The reasoning is that sometimes what the client is asking is his best guess as
meeting a need he has. By asking why, chances are you'll get to the actual
need and, oftentimes, find a better solution where both the client and you are
happy.

Over the years as a grumpy developer, this piece of advice has served me
wonderfully well.

------
userbinator
I'd say it's not really about "organizing complexity" \- because that tends to
just push it around somewhere else - but _reducing_ complexity which is most
important.

In my experience it has been that designs which look "locally simple" because
they have such a high level of abstraction are actually the most complex
overall. Such simplicity is deceptive. I think it's this deceptive simplicity
which causes people to write a dozen classes with 2-3 methods of 2-3 lines
each to do something that should only take a dozen lines of code (this is not
that extreme - I've seen and rewritten such things before.)
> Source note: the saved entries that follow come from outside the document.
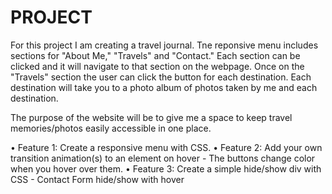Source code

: # PROJECT
For this project I am creating a travel journal. Tne reponsive menu includes sections for "About Me," "Travels" and "Contact." Each section can be clicked and it will navigate to that section on the webpage. Once on the "Travels" section the user can click the button for each destination. Each destination will take you to a photo album of photos taken by me and each destination. 

The purpose of the website will be to give me a space to keep travel memories/photos easily accessible in one place. 

•	Feature 1: Create a responsive menu with CSS. 
•	Feature 2: Add your own transition animation(s) to an element on hover - The buttons change color when you hover over them. 
•	Feature 3: Create a simple hide/show div with CSS - Contact Form hide/show with hover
Perhaps we should be focusing on teaching the techniques for reducing
complexity more than hiding it, and that abstraction is more of a necessary
evil than something to be applied liberally. From the beginning, programmers
should be exposed to simple solutions so they can develop a good estimate of
how much code it _really_ takes to solve a problem, as seeing massively
overcomplex solutions tends to distort their perspective on this; at the
least, if more of them would be asking things like "why do I need to write all
this code just to print 'Hello world', and the binary require over a million
bytes of memory to run? Isn't that a bit too much?", that would be a good
start.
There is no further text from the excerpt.